● **WHAT NEEDS TO BE DONE**:
Return all of the data verbatim, dropping any picture.

● **PROVIDED MATERIAL**:

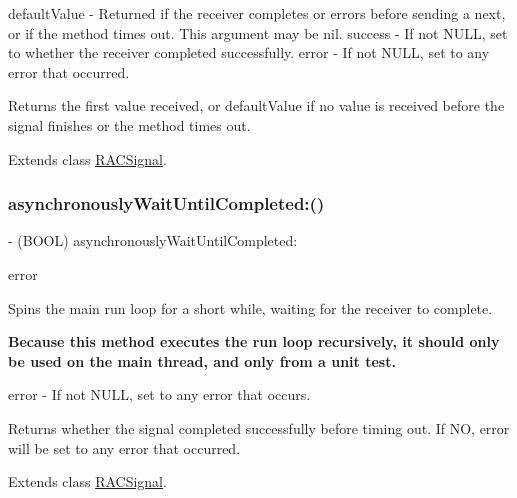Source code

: default\+Value -\/ Returned if the receiver completes or errors before sending a {\ttfamily next}, or if the method times out. This argument may be nil. success -\/ If not N\+U\+LL, set to whether the receiver completed successfully. error -\/ If not N\+U\+LL, set to any error that occurred.

Returns the first value received, or {\ttfamily default\+Value} if no value is received before the signal finishes or the method times out. 

Extends class \mbox{\hyperlink{interface_r_a_c_signal_a477114852c0e761a023a35e35ccc1784}{R\+A\+C\+Signal}}.

\mbox{\label{category_r_a_c_signal_07_testing_08_a29ac4be53792963e1c7e5c59e545e6cd}} 
\subsubsection{\texorpdfstring{asynchronously\+Wait\+Until\+Completed\+:()}{asynchronouslyWaitUntilCompleted:()}\hspace{0.1cm}{\footnotesize\ttfamily [1/3]}}
{\footnotesize\ttfamily -\/ (B\+O\+OL) asynchronously\+Wait\+Until\+Completed\+: \begin{DoxyParamCaption}\item[{(N\+S\+Error $\ast$$\ast$)}]{error }\end{DoxyParamCaption}}

Spins the main run loop for a short while, waiting for the receiver to complete.

{\bfseries Because this method executes the run loop recursively, it should only be used on the main thread, and only from a unit test.}

error -\/ If not N\+U\+LL, set to any error that occurs.

Returns whether the signal completed successfully before timing out. If NO, {\ttfamily error} will be set to any error that occurred. 

Extends class \mbox{\hyperlink{interface_r_a_c_signal_a29ac4be53792963e1c7e5c59e545e6cd}{R\+A\+C\+Signal}}.

\mbox{\label{category_r_a_c_signal_07_testing_08_a29ac4be53792963e1c7e5c59e545e6cd}} 
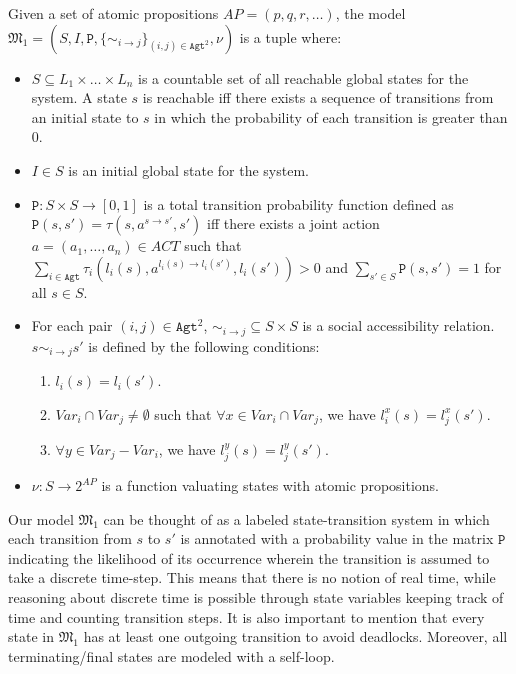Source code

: \begin{definition}[Models]\label{def:models}
Given a set of atomic propositions $AP = (p,q,r, \ldots)$, the
model $\mathfrak{M_1}=(S,I,\texttt{P},\{\sim_{i \rightarrow
j}\}_{{(i,j)}\in \texttt{Agt}^2},\nu)$ is a tuple where:
%
\begin{itemize}
\item  $S \subseteq L_1 \times \ldots \times L_n$ is a countable
set of all reachable global states for the system. A state $s$ is
reachable iff there exists a sequence of transitions from an
initial state to $s$ in which the probability of each transition
is greater than $0$.

\item  $I \in S$ is an initial global state for the system.


\item  $\texttt{P}:S\times S\rightarrow [0,1]$ is a total
transition probability function defined as $\texttt{P}(s,
s')=\tau(s,a^{s \rightarrow s'}, s')$ iff there exists a joint
action $a=(a_1,\ldots,a_n) \in ACT$ such that \\
$\sum_{i \in \texttt{Agt}} \tau_i(l_i(s),a^{l_i(s)\rightarrow l_i(s')},l_i(s')) > 0$ and $\sum_{s' \in S} \texttt{P}(s,s') =1$
for all $s \in S$.


\item For each pair $(i,j) \in \texttt{Agt}^2$,
$\sim_{i\rightarrow j} \subseteq S \times S$ is a social accessibility relation. $s \sim_{i\rightarrow j} s'$ is defined by the following conditions:
  \begin{enumerate}
       \item $l_i(s)=l_i(s')$.
       \item $Var_i \cap Var_j \neq \emptyset$ such that $\forall x \in Var_i \cap Var_j$, we have $l^{x}_i(s)\!=\!l^{x}_j(s')$.
       \item $\forall y \in Var_j\!-\! Var_i$, we have $l^{y}_j(s)\!=\!l^{y}_j(s')$.
  \end{enumerate}
  \item  $\nu : S\rightarrow 2^{AP}$ is a function valuating states with atomic propositions.
\end{itemize}
\end{definition}


\noindent Our model $\mathfrak{M_1}$ can be thought of as a labeled
state-transition system in which each transition from $s$ to $s'$
is annotated with a probability value in the matrix
$\texttt{P}$ indicating the likelihood of its occurrence
wherein the transition is assumed to take a discrete time-step.
This means that there is no notion of real time, while reasoning
about discrete time is possible through state variables keeping
track of time and counting transition steps. It is also important to
mention that every state in $\mathfrak{M_1}$ has at least one
outgoing transition to avoid deadlocks. Moreover, all
terminating/final states are modeled with a self-loop.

● **COMPLETED TASK**:
Source code

: default\+Value -\/ Returned if the receiver completes or errors before sending a {\ttfamily next}, or if the method times out. This argument may be nil. success -\/ If not N\+U\+LL, set to whether the receiver completed successfully. error -\/ If not N\+U\+LL, set to any error that occurred.

Returns the first value received, or {\ttfamily default\+Value} if no value is received before the signal finishes or the method times out. 

Extends class \mbox{\hyperlink{interface_r_a_c_signal_a477114852c0e761a023a35e35ccc1784}{R\+A\+C\+Signal}}.

\mbox{\label{category_r_a_c_signal_07_testing_08_a29ac4be53792963e1c7e5c59e545e6cd}} 
\subsubsection{\texorpdfstring{asynchronously\+Wait\+Until\+Completed\+:()}{asynchronouslyWaitUntilCompleted:()}\hspace{0.1cm}{\footnotesize\ttfamily [1/3]}}
{\footnotesize\ttfamily -\/ (B\+O\+OL) asynchronously\+Wait\+Until\+Completed\+: \begin{DoxyParamCaption}\item[{(N\+S\+Error $\ast$$\ast$)}]{error }\end{DoxyParamCaption}}

Spins the main run loop for a short while, waiting for the receiver to complete.

{\bfseries Because this method executes the run loop recursively, it should only be used on the main thread, and only from a unit test.}

error -\/ If not N\+U\+LL, set to any error that occurs.

Returns whether the signal completed successfully before timing out. If NO, {\ttfamily error} will be set to any error that occurred. 

Extends class \mbox{\hyperlink{interface_r_a_c_signal_a29ac4be53792963e1c7e5c59e545e6cd}{R\+A\+C\+Signal}}.

\mbox{\label{category_r_a_c_signal_07_testing_08_a29ac4be53792963e1c7e5c59e545e6cd}} 
Source code

: \begin{definition}[Models]\label{def:models}
Given a set of atomic propositions $AP = (p,q,r, \ldots)$, the
model $\mathfrak{M_1}=(S,I,\texttt{P},\{\sim_{i \rightarrow
j}\}_{{(i,j)}\in \texttt{Agt}^2},\nu)$ is a tuple where:
%
\begin{itemize}
\item  $S \subseteq L_1 \times \ldots \times L_n$ is a countable
set of all reachable global states for the system. A state $s$ is
reachable iff there exists a sequence of transitions from an
initial state to $s$ in which the probability of each transition
is greater than $0$.

\item  $I \in S$ is an initial global state for the system.


\item  $\texttt{P}:S\times S\rightarrow [0,1]$ is a total
transition probability function defined as $\texttt{P}(s,
s')=\tau(s,a^{s \rightarrow s'}, s')$ iff there exists a joint
action $a=(a_1,\ldots,a_n) \in ACT$ such that \\
$\sum_{i \in \texttt{Agt}} \tau_i(l_i(s),a^{l_i(s)\rightarrow l_i(s')},l_i(s')) > 0$ and $\sum_{s' \in S} \texttt{P}(s,s') =1$
for all $s \in S$.


\item For each pair $(i,j) \in \texttt{Agt}^2$,
$\sim_{i\rightarrow j} \subseteq S \times S$ is a social accessibility relation. $s \sim_{i\rightarrow j} s'$ is defined by the following conditions:
  \begin{enumerate}
       \item $l_i(s)=l_i(s')$.
       \item $Var_i \cap Var_j \neq \emptyset$ such that $\forall x \in Var_i \cap Var_j$, we have $l^{x}_i(s)\!=\!l^{x}_j(s')$.
       \item $\forall y \in Var_j\!-\! Var_i$, we have $l^{y}_j(s)\!=\!l^{y}_j(s')$.
  \end{enumerate}
  \item  $\nu : S\rightarrow 2^{AP}$ is a function valuating states with atomic propositions.
\end{itemize}
\end{definition}


\noindent Our model $\mathfrak{M_1}$ can be thought of as a labeled
state-transition system in which each transition from $s$ to $s'$
is annotated with a probability value in the matrix
$\texttt{P}$ indicating the likelihood of its occurrence
wherein the transition is assumed to take a discrete time-step.
This means that there is no notion of real time, while reasoning
about discrete time is possible through state variables keeping
track of time and counting transition steps. It is also important to
mention that every state in $\mathfrak{M_1}$ has at least one
outgoing transition to avoid deadlocks. Moreover, all
terminating/final states are modeled with a self-loop.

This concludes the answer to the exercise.